Would you please transcribe the listing exactly, with no images?
[Start of section]
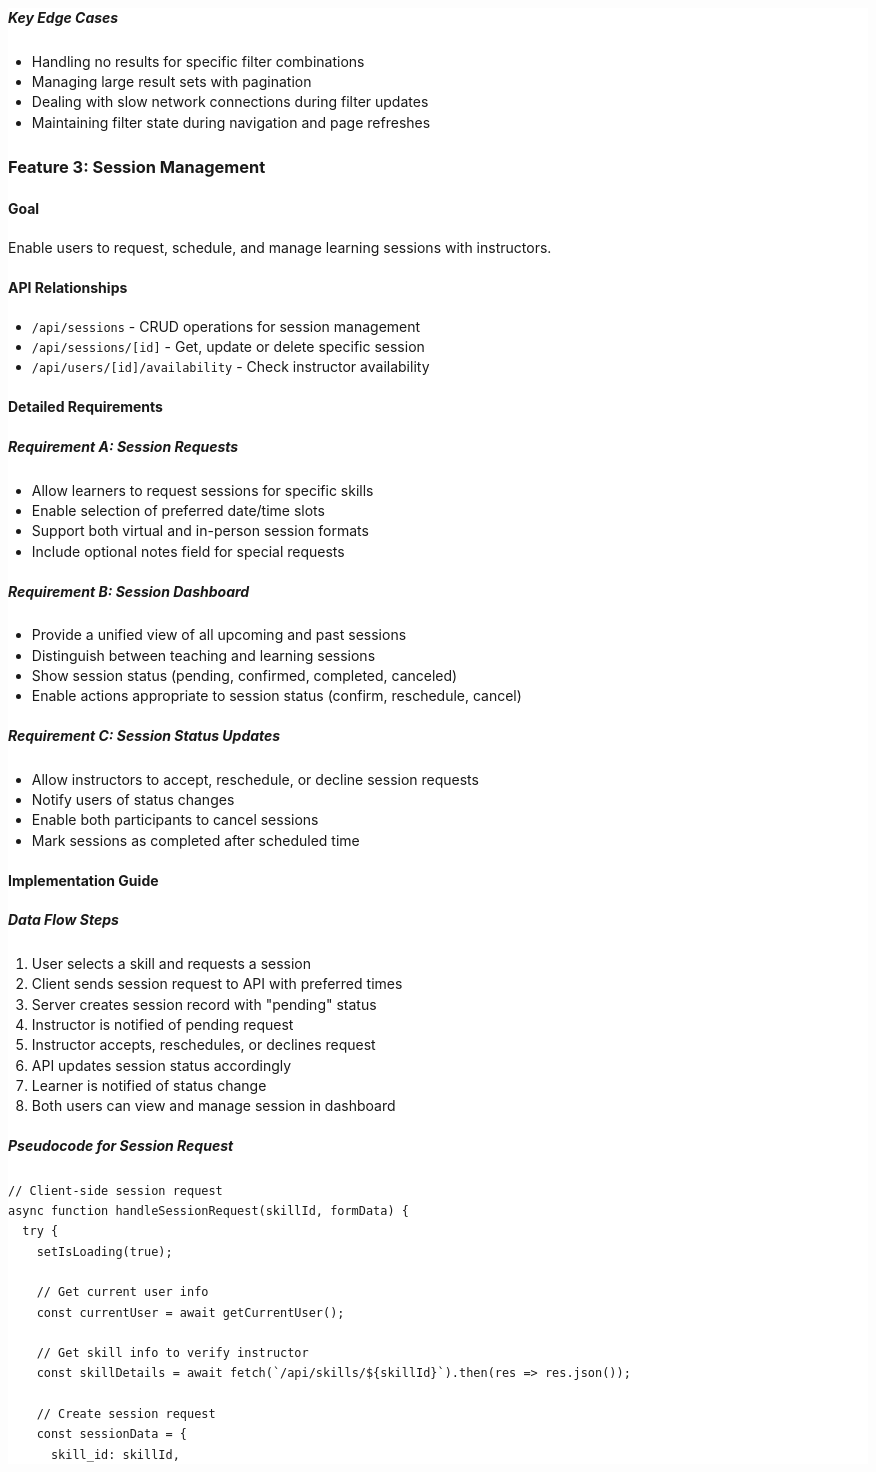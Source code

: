 ##### Key Edge Cases
- Handling no results for specific filter combinations
- Managing large result sets with pagination
- Dealing with slow network connections during filter updates
- Maintaining filter state during navigation and page refreshes

### Feature 3: Session Management

#### Goal
Enable users to request, schedule, and manage learning sessions with instructors.

#### API Relationships
- `/api/sessions` - CRUD operations for session management
- `/api/sessions/[id]` - Get, update or delete specific session
- `/api/users/[id]/availability` - Check instructor availability

#### Detailed Requirements

##### Requirement A: Session Requests
- Allow learners to request sessions for specific skills
- Enable selection of preferred date/time slots
- Support both virtual and in-person session formats
- Include optional notes field for special requests

##### Requirement B: Session Dashboard
- Provide a unified view of all upcoming and past sessions
- Distinguish between teaching and learning sessions
- Show session status (pending, confirmed, completed, canceled)
- Enable actions appropriate to session status (confirm, reschedule, cancel)

##### Requirement C: Session Status Updates
- Allow instructors to accept, reschedule, or decline session requests
- Notify users of status changes
- Enable both participants to cancel sessions
- Mark sessions as completed after scheduled time

#### Implementation Guide

##### Data Flow Steps
1. User selects a skill and requests a session
2. Client sends session request to API with preferred times
3. Server creates session record with "pending" status
4. Instructor is notified of pending request
5. Instructor accepts, reschedules, or declines request
6. API updates session status accordingly
7. Learner is notified of status change
8. Both users can view and manage session in dashboard

##### Pseudocode for Session Request

```
// Client-side session request
async function handleSessionRequest(skillId, formData) {
  try {
    setIsLoading(true);
    
    // Get current user info
    const currentUser = await getCurrentUser();
    
    // Get skill info to verify instructor
    const skillDetails = await fetch(`/api/skills/${skillId}`).then(res => res.json());
    
    // Create session request
    const sessionData = {
      skill_id: skillId,
```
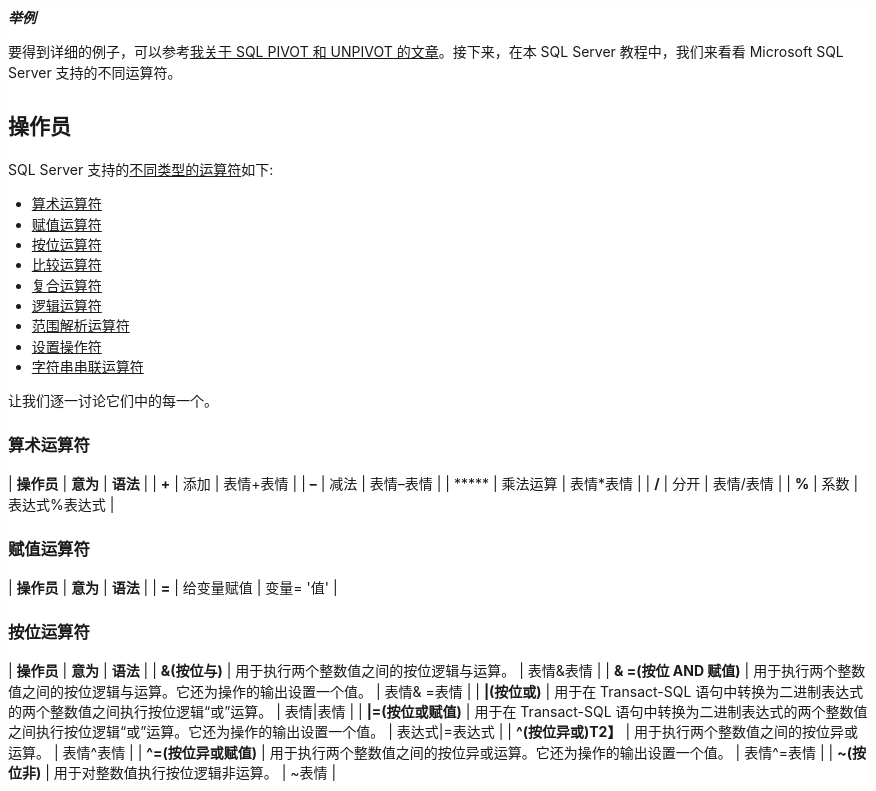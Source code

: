 ***举例***

要得到详细的例子，可以参考[我关于 SQL PIVOT 和 UNPIVOT 的文章](https://www.edureka.co/blog/sql-pivot-and-unpivot/)。接下来，在本 SQL Server 教程中，我们来看看 Microsoft SQL Server 支持的不同运算符。

## **操作员**

SQL Server 支持的[不同类型的运算符](https://www.edureka.co/blog/sql-operators/)如下:

*   [算术运算符](#artithmeticoperators)
*   [赋值运算符](#assignmentoperators)
*   [按位运算符](#bitwiseoperators)
*   [比较运算符](#comparisonoperators)
*   [复合运算符](#compoundoperators)
*   [逻辑运算符](#logicaloperators)
*   [范围解析运算符](#scoperesolutionoperators)
*   [设置操作符](#setoperators)
*   [字符串串联运算符](#stringconcatenationoperators)

让我们逐一讨论它们中的每一个。

### **算术运算符**

| **操作员** | **意为** | **语法** |
| **+** | 添加 | 表情+表情 |
| **–** | 减法 | 表情–表情 |
| ***** | 乘法运算 | 表情*表情 |
| **/** | 分开 | 表情/表情 |
| **%** | 系数 | 表达式%表达式 |

### **赋值运算符**

| **操作员** | **意为** | **语法** |
| **=** | 给变量赋值 | 变量= '值' |

### **按位运算符**

| **操作员** | **意为** | **语法** |
| **&(按位与)** | 用于执行两个整数值之间的按位逻辑与运算。 | 表情&表情 |
| **& =(按位 AND 赋值)** | 用于执行两个整数值之间的按位逻辑与运算。它还为操作的输出设置一个值。 | 表情& =表情 |
| **&#124;(按位或)** | 用于在 Transact-SQL 语句中转换为二进制表达式的两个整数值之间执行按位逻辑“或”运算。 | 表情&#124;表情 |
| **&#124;=(按位或赋值)** | 用于在 Transact-SQL 语句中转换为二进制表达式的两个整数值之间执行按位逻辑“或”运算。它还为操作的输出设置一个值。 | 表达式&#124;=表达式 |
| **^(按位异或)T2】** | 用于执行两个整数值之间的按位异或运算。 | 表情^表情 |
| **^=(按位异或赋值)** | 用于执行两个整数值之间的按位异或运算。它还为操作的输出设置一个值。 | 表情^=表情 |
| **~(按位非)** | 用于对整数值执行按位逻辑非运算。 | ~表情 |
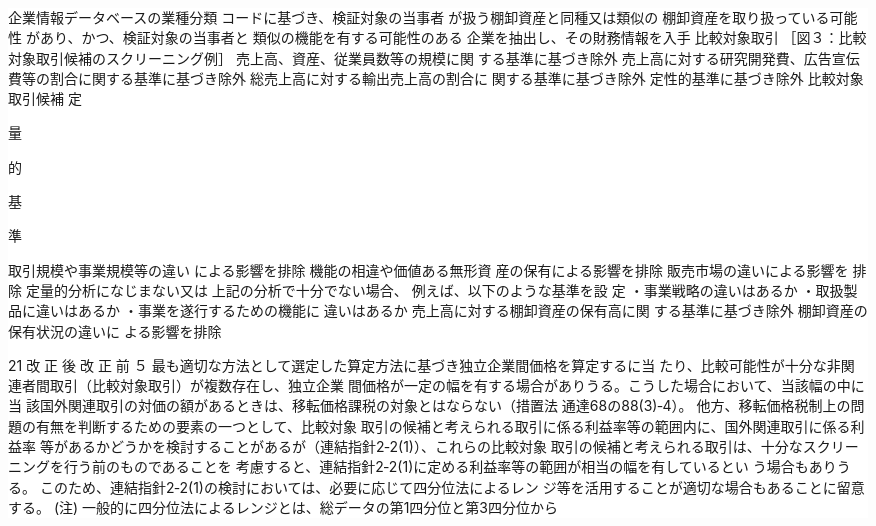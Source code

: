 






企業情報データベースの業種分類
コードに基づき、検証対象の当事者
が扱う棚卸資産と同種又は類似の
棚卸資産を取り扱っている可能性
があり、かつ、検証対象の当事者と
類似の機能を有する可能性のある
企業を抽出し、その財務情報を入手
比較対象取引
［図３：比較対象取引候補のスクリーニング例］
売上高、資産、従業員数等の規模に関
する基準に基づき除外
売上高に対する研究開発費、広告宣伝
費等の割合に関する基準に基づき除外
総売上高に対する輸出売上高の割合に
関する基準に基づき除外
定性的基準に基づき除外
比較対象取引候補
定

量

的

基

準

取引規模や事業規模等の違い
による影響を排除
機能の相違や価値ある無形資
産の保有による影響を排除
販売市場の違いによる影響を
排除
定量的分析になじまない又は
上記の分析で十分でない場合、
例えば、以下のような基準を設
定
・事業戦略の違いはあるか
・取扱製品に違いはあるか
・事業を遂行するための機能に
違いはあるか
売上高に対する棚卸資産の保有高に関
する基準に基づき除外
棚卸資産の保有状況の違いに
よる影響を排除


21
改 正 後 改 正 前
５ 最も適切な方法として選定した算定方法に基づき独立企業間価格を算定するに当
たり、比較可能性が十分な非関連者間取引（比較対象取引）が複数存在し、独立企業
間価格が一定の幅を有する場合がありうる。こうした場合において、当該幅の中に当
該国外関連取引の対価の額があるときは、移転価格課税の対象とはならない（措置法
通達68の88(3)‐4）。
他方、移転価格税制上の問題の有無を判断するための要素の一つとして、比較対象
取引の候補と考えられる取引に係る利益率等の範囲内に、国外関連取引に係る利益率
等があるかどうかを検討することがあるが（連結指針2‐2(1)）、これらの比較対象
取引の候補と考えられる取引は、十分なスクリーニングを行う前のものであることを
考慮すると、連結指針2‐2(1)に定める利益率等の範囲が相当の幅を有しているとい
う場合もありうる。
このため、連結指針2‐2(1)の検討においては、必要に応じて四分位法によるレン
ジ等を活用することが適切な場合もあることに留意する。
(注) 一般的に四分位法によるレンジとは、総データの第1四分位と第3四分位から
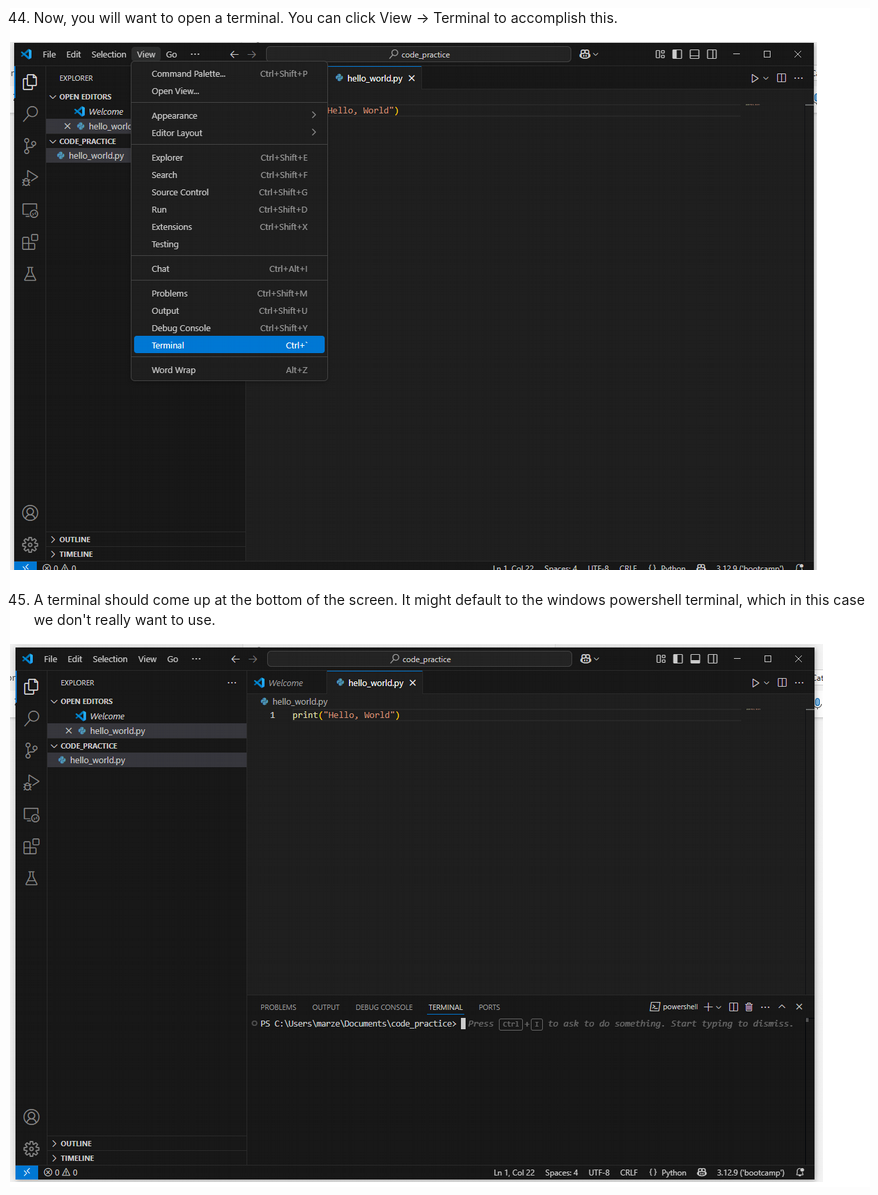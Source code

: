 44. Now, you will want to open a terminal. You can click View -> Terminal to accomplish this. 

![Screenshot](./docs/44_vs.png)

45. A terminal should come up at the bottom of the screen. It might default to the windows powershell terminal, which in this case we don't really want to use. 

![Screenshot](./docs/45_vs.png)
[End of section]
YOUR SOLUTION:
Source code

: ##### Key Edge Cases
- Handling no results for specific filter combinations
- Managing large result sets with pagination
- Dealing with slow network connections during filter updates
- Maintaining filter state during navigation and page refreshes

### Feature 3: Session Management

#### Goal
Enable users to request, schedule, and manage learning sessions with instructors.

#### API Relationships
- `/api/sessions` - CRUD operations for session management
- `/api/sessions/[id]` - Get, update or delete specific session
- `/api/users/[id]/availability` - Check instructor availability

#### Detailed Requirements

##### Requirement A: Session Requests
- Allow learners to request sessions for specific skills
- Enable selection of preferred date/time slots
- Support both virtual and in-person session formats
- Include optional notes field for special requests

##### Requirement B: Session Dashboard
- Provide a unified view of all upcoming and past sessions
- Distinguish between teaching and learning sessions
- Show session status (pending, confirmed, completed, canceled)
- Enable actions appropriate to session status (confirm, reschedule, cancel)

##### Requirement C: Session Status Updates
- Allow instructors to accept, reschedule, or decline session requests
- Notify users of status changes
- Enable both participants to cancel sessions
- Mark sessions as completed after scheduled time

#### Implementation Guide

##### Data Flow Steps
1. User selects a skill and requests a session
2. Client sends session request to API with preferred times
3. Server creates session record with "pending" status
4. Instructor is notified of pending request
5. Instructor accepts, reschedules, or declines request
6. API updates session status accordingly
7. Learner is notified of status change
8. Both users can view and manage session in dashboard

##### Pseudocode for Session Request

```
// Client-side session request
async function handleSessionRequest(skillId, formData) {
  try {
    setIsLoading(true);
    
    // Get current user info
    const currentUser = await getCurrentUser();
    
    // Get skill info to verify instructor
    const skillDetails = await fetch(`/api/skills/${skillId}`).then(res => res.json());
    
    // Create session request
    const sessionData = {
      skill_id: skillId,
```
Source code

: ***举例***

要得到详细的例子，可以参考[我关于 SQL PIVOT 和 UNPIVOT 的文章](https://www.edureka.co/blog/sql-pivot-and-unpivot/)。接下来，在本 SQL Server 教程中，我们来看看 Microsoft SQL Server 支持的不同运算符。

## **操作员**

SQL Server 支持的[不同类型的运算符](https://www.edureka.co/blog/sql-operators/)如下:

*   [算术运算符](#artithmeticoperators)
*   [赋值运算符](#assignmentoperators)
*   [按位运算符](#bitwiseoperators)
*   [比较运算符](#comparisonoperators)
*   [复合运算符](#compoundoperators)
*   [逻辑运算符](#logicaloperators)
*   [范围解析运算符](#scoperesolutionoperators)
*   [设置操作符](#setoperators)
*   [字符串串联运算符](#stringconcatenationoperators)

让我们逐一讨论它们中的每一个。

### **算术运算符**

| **操作员** | **意为** | **语法** |
| **+** | 添加 | 表情+表情 |
| **–** | 减法 | 表情–表情 |
| ***** | 乘法运算 | 表情*表情 |
| **/** | 分开 | 表情/表情 |
| **%** | 系数 | 表达式%表达式 |

### **赋值运算符**

| **操作员** | **意为** | **语法** |
| **=** | 给变量赋值 | 变量= '值' |

### **按位运算符**

| **操作员** | **意为** | **语法** |
| **&(按位与)** | 用于执行两个整数值之间的按位逻辑与运算。 | 表情&表情 |
| **& =(按位 AND 赋值)** | 用于执行两个整数值之间的按位逻辑与运算。它还为操作的输出设置一个值。 | 表情& =表情 |
| **&#124;(按位或)** | 用于在 Transact-SQL 语句中转换为二进制表达式的两个整数值之间执行按位逻辑“或”运算。 | 表情&#124;表情 |
| **&#124;=(按位或赋值)** | 用于在 Transact-SQL 语句中转换为二进制表达式的两个整数值之间执行按位逻辑“或”运算。它还为操作的输出设置一个值。 | 表达式&#124;=表达式 |
| **^(按位异或)T2】** | 用于执行两个整数值之间的按位异或运算。 | 表情^表情 |
| **^=(按位异或赋值)** | 用于执行两个整数值之间的按位异或运算。它还为操作的输出设置一个值。 | 表情^=表情 |
| **~(按位非)** | 用于对整数值执行按位逻辑非运算。 | ~表情 |
Source code

: 






企業情報データベースの業種分類
コードに基づき、検証対象の当事者
が扱う棚卸資産と同種又は類似の
棚卸資産を取り扱っている可能性
があり、かつ、検証対象の当事者と
類似の機能を有する可能性のある
企業を抽出し、その財務情報を入手
比較対象取引
［図３：比較対象取引候補のスクリーニング例］
売上高、資産、従業員数等の規模に関
する基準に基づき除外
売上高に対する研究開発費、広告宣伝
費等の割合に関する基準に基づき除外
総売上高に対する輸出売上高の割合に
関する基準に基づき除外
定性的基準に基づき除外
比較対象取引候補
定

量

的

基

準

取引規模や事業規模等の違い
による影響を排除
機能の相違や価値ある無形資
産の保有による影響を排除
販売市場の違いによる影響を
排除
定量的分析になじまない又は
上記の分析で十分でない場合、
例えば、以下のような基準を設
定
・事業戦略の違いはあるか
・取扱製品に違いはあるか
・事業を遂行するための機能に
違いはあるか
売上高に対する棚卸資産の保有高に関
する基準に基づき除外
棚卸資産の保有状況の違いに
よる影響を排除


21
改 正 後 改 正 前
５ 最も適切な方法として選定した算定方法に基づき独立企業間価格を算定するに当
たり、比較可能性が十分な非関連者間取引（比較対象取引）が複数存在し、独立企業
間価格が一定の幅を有する場合がありうる。こうした場合において、当該幅の中に当
該国外関連取引の対価の額があるときは、移転価格課税の対象とはならない（措置法
通達68の88(3)‐4）。
他方、移転価格税制上の問題の有無を判断するための要素の一つとして、比較対象
取引の候補と考えられる取引に係る利益率等の範囲内に、国外関連取引に係る利益率
等があるかどうかを検討することがあるが（連結指針2‐2(1)）、これらの比較対象
取引の候補と考えられる取引は、十分なスクリーニングを行う前のものであることを
考慮すると、連結指針2‐2(1)に定める利益率等の範囲が相当の幅を有しているとい
う場合もありうる。
このため、連結指針2‐2(1)の検討においては、必要に応じて四分位法によるレン
ジ等を活用することが適切な場合もあることに留意する。
(注) 一般的に四分位法によるレンジとは、総データの第1四分位と第3四分位から
Source code

: 44. Now, you will want to open a terminal. You can click View -> Terminal to accomplish this. 

![Screenshot](./docs/44_vs.png)

45. A terminal should come up at the bottom of the screen. It might default to the windows powershell terminal, which in this case we don't really want to use. 

![Screenshot](./docs/45_vs.png)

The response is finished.